Data entries
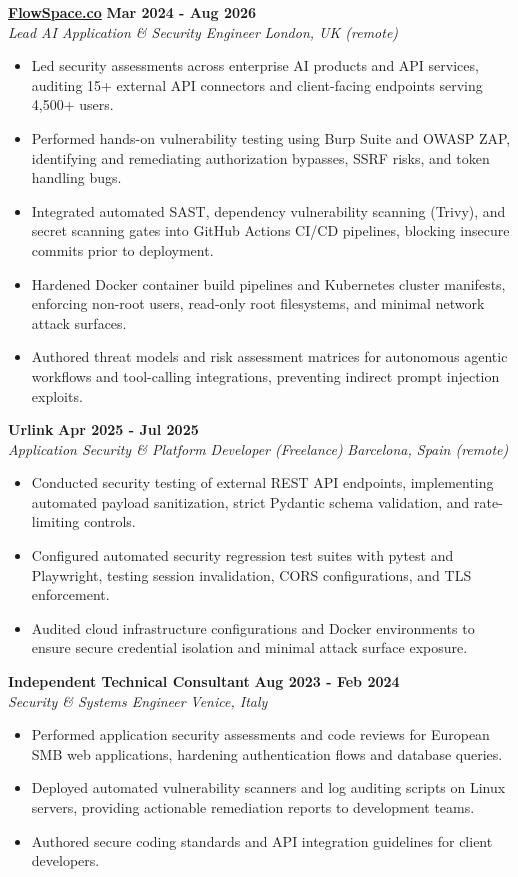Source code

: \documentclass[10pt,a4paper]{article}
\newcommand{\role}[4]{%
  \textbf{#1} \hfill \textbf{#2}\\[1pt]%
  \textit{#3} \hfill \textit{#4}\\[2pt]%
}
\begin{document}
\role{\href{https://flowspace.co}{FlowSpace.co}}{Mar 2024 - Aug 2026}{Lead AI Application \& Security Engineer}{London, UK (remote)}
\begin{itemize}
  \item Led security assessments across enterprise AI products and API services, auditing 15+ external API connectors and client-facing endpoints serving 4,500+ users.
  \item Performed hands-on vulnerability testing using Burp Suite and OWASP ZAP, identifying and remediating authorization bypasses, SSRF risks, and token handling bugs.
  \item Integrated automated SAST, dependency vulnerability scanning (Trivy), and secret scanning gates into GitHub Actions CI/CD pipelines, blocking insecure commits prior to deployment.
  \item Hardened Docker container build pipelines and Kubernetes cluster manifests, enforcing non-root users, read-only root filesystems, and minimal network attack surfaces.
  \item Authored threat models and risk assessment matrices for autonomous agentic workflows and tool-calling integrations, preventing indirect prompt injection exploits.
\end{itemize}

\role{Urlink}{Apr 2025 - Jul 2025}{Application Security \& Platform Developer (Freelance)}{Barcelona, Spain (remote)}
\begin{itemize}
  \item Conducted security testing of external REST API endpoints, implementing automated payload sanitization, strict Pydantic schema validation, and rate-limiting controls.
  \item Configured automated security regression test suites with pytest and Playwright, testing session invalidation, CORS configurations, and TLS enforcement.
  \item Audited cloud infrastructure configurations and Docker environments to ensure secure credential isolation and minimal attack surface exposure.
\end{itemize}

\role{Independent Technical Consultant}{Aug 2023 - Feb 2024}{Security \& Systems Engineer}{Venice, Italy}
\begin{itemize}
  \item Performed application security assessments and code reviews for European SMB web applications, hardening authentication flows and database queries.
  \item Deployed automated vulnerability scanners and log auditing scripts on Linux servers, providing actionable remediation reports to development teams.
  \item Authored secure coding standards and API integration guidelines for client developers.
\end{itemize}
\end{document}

---

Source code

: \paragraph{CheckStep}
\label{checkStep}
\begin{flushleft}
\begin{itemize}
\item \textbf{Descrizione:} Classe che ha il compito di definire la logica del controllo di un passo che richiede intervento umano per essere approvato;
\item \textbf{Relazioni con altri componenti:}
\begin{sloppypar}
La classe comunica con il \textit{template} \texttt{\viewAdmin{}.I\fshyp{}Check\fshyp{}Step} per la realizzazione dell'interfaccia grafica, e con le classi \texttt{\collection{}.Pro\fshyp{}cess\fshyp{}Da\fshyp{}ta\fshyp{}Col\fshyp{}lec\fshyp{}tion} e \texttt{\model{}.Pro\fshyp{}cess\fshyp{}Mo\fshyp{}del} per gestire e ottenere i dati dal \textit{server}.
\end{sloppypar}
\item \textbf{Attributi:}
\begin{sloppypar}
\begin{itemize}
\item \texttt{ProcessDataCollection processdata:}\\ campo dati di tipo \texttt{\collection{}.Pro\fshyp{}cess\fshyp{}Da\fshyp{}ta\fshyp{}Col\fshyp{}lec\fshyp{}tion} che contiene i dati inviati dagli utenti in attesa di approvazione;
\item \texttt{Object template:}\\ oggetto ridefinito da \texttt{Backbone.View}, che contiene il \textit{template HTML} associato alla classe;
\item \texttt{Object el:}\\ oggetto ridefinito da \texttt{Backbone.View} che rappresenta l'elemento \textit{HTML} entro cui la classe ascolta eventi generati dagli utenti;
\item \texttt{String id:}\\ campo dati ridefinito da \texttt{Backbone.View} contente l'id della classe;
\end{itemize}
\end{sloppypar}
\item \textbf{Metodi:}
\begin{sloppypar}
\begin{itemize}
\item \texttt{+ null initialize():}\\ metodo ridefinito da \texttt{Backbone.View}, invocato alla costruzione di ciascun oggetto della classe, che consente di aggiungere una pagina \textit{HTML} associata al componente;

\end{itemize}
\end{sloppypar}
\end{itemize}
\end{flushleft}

_DIRECTIONS FOR THIS TASK_. What is needed is a copy of every line above in which "pipelines" appears.

_EXPECTED OUTPUT_.
  \item Integrated automated SAST, dependency vulnerability scanning (Trivy), and secret scanning gates into GitHub Actions CI/CD pipelines, blocking insecure commits prior to deployment.
  \item Hardened Docker container build pipelines and Kubernetes cluster manifests, enforcing non-root users, read-only root filesystems, and minimal network attack surfaces.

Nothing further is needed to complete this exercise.